Critique du film de Todd Phillips


« Joker »: un clown diabolique à Sodome et Gomorrhe
L'acteur Joaquin Phoenix et le réalisateur Todd Phillips à l'avant-première du film Joker à New York, le 2 octobre 2019 © Andrew H. Walker/REX/SIPA Numéro de reportage: Shutterstock40730487_000015

Le film Joker divise, encensé par une partie de la critique, détesté par d’autres, pour des raisons souvent politiques et socialisantes. Dans ce film important, le rire glaçant du personnage principal résonne singulièrement avec notre époque.


Il s’avère que par l’ampleur et l’inventivité de sa mise en scène, le brio de son éxécution, la rigueur de son cadre, Todd Phillips signe une véritable fiction d’auteur. Joker est un très grand film sur la violence sociale. Celle qui plait tant aux professionnels du gauchisme, ces bourgeois qui se trompent en pensant que le film est un appel au soulèvement, comme se trompent aussi ceux qui croient que le film est un appel à la violence gratuite et complaisante, aux meurtres politiques, ceux qui croient que c’est un film suprématiste blanc, une ode à la masculinité défaillante et déchu..

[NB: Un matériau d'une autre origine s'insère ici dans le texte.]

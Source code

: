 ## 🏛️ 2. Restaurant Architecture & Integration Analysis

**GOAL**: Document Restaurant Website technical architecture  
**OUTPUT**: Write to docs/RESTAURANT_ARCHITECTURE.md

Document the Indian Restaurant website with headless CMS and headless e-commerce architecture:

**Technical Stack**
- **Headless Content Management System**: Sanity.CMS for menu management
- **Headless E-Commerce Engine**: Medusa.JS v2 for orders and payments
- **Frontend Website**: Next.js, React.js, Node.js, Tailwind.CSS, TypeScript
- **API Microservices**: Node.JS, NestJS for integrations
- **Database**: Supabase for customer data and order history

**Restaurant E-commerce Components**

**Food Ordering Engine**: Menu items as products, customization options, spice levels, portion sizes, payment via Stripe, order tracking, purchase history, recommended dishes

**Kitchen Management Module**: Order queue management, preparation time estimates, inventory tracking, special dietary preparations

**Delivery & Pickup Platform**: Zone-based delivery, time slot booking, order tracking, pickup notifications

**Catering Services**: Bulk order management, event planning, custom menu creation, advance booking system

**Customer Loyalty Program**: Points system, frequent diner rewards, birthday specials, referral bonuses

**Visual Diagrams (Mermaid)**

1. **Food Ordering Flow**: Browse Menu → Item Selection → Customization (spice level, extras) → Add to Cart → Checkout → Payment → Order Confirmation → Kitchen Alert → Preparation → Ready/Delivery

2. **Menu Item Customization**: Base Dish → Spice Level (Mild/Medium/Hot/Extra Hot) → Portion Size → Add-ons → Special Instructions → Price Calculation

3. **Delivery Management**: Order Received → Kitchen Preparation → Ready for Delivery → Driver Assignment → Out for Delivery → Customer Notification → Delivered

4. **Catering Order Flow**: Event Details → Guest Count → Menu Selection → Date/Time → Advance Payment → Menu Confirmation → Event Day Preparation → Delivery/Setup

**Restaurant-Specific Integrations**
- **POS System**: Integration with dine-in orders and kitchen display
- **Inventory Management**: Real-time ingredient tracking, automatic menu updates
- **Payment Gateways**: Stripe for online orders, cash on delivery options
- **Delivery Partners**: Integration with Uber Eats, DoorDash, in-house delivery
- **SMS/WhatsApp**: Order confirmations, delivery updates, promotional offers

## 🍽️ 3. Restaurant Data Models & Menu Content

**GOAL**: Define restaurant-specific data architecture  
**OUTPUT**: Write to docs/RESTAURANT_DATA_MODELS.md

Un blockbuster non aseptisé, ça nous change

Connu pour ses comédies graveleuses sur les frasques d’hommes à la recherche de leur masculinité défaillante ou menacée Road To Trip, Retour à la fac, et la série des trois Very bad Trip, Todd Phillips peut sembler n’être qu’un pur produit du cinéma des studios américains. Bien au contraire il signe avec Joker un véritable long-métrage de cinéma que les majors américaines n’étaient plus capables de produire depuis de nombreuses années préférant se vendre corps et âme aux principes des films blockbuster dédiés à la gloire des super-héros. Des films aseptisés et fédérateurs pour un public familial et adulescent.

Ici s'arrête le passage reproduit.